Saved data entries:
***

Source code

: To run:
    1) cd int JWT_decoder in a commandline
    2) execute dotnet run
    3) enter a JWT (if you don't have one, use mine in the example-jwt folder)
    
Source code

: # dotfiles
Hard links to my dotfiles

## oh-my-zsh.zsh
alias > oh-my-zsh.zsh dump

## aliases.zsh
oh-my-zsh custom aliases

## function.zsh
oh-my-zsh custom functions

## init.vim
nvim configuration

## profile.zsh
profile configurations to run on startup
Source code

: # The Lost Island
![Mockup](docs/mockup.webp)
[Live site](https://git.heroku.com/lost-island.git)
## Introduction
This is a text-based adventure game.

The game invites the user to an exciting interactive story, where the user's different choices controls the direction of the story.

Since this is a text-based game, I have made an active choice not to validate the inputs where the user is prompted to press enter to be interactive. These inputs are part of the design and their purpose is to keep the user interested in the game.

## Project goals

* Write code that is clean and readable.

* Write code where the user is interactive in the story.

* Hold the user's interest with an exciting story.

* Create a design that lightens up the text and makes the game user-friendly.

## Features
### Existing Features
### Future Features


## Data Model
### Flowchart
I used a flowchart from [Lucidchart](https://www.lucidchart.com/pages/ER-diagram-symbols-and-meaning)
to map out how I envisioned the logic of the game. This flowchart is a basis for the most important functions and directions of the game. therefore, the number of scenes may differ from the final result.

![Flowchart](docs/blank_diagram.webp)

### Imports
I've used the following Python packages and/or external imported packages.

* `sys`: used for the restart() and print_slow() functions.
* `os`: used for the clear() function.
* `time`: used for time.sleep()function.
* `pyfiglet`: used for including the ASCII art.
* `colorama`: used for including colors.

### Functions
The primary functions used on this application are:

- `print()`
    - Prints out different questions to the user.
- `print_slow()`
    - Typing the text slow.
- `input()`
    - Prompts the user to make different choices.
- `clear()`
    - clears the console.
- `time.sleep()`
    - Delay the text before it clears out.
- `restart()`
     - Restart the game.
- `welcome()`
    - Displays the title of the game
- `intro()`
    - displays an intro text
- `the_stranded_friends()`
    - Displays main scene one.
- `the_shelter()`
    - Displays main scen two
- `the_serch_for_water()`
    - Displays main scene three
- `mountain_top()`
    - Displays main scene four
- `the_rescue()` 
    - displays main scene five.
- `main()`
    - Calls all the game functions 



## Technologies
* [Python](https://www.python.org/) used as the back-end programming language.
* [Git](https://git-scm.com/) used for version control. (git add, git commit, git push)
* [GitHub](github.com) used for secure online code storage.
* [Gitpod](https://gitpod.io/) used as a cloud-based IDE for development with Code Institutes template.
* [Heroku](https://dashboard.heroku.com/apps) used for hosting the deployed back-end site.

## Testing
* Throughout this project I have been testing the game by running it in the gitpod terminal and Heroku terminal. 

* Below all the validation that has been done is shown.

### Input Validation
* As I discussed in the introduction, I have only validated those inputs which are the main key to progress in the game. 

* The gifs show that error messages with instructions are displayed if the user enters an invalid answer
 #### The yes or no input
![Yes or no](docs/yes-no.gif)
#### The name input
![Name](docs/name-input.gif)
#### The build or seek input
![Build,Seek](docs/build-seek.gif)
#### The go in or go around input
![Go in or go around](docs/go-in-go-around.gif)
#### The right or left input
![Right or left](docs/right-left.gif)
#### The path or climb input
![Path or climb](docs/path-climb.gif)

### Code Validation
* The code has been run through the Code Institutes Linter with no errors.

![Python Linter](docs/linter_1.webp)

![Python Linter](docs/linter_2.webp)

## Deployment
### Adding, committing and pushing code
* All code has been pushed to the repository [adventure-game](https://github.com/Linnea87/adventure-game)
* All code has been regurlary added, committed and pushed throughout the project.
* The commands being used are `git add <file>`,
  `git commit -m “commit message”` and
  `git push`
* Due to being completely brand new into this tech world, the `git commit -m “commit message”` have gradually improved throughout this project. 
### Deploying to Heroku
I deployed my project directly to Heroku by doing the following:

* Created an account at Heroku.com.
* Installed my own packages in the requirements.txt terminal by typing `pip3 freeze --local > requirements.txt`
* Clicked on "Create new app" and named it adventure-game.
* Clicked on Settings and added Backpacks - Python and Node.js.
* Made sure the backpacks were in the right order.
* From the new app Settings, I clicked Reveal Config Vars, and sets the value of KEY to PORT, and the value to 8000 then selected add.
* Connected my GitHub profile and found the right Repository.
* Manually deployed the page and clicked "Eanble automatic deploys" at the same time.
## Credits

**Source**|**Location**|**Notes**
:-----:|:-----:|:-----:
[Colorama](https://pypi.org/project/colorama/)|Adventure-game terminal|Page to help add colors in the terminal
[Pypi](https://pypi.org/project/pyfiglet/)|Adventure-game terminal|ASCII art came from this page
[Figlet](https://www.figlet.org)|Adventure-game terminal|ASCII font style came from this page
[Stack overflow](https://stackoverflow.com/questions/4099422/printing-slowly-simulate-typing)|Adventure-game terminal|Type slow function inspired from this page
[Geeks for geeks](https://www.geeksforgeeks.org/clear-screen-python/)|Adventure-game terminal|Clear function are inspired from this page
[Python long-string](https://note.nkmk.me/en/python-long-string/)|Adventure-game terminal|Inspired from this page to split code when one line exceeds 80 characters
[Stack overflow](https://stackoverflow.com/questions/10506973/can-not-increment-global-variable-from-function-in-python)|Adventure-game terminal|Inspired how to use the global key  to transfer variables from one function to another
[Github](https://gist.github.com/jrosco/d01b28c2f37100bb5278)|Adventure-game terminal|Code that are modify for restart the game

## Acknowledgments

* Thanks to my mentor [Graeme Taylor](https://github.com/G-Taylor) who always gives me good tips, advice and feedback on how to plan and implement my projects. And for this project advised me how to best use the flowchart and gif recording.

***

What the task asks: Copy out all the lines of the records that include "user".

Solution for this problem:
The game invites the user to an exciting interactive story, where the user's different choices controls the direction of the story.
Since this is a text-based game, I have made an active choice not to validate the inputs where the user is prompted to press enter to be interactive. These inputs are part of the design and their purpose is to keep the user interested in the game.
* Write code where the user is interactive in the story.
* Hold the user's interest with an exciting story.
* Create a design that lightens up the text and makes the game user-friendly.
    - Prints out different questions to the user.
    - Prompts the user to make different choices.
* The gifs show that error messages with instructions are displayed if the user enters an invalid answer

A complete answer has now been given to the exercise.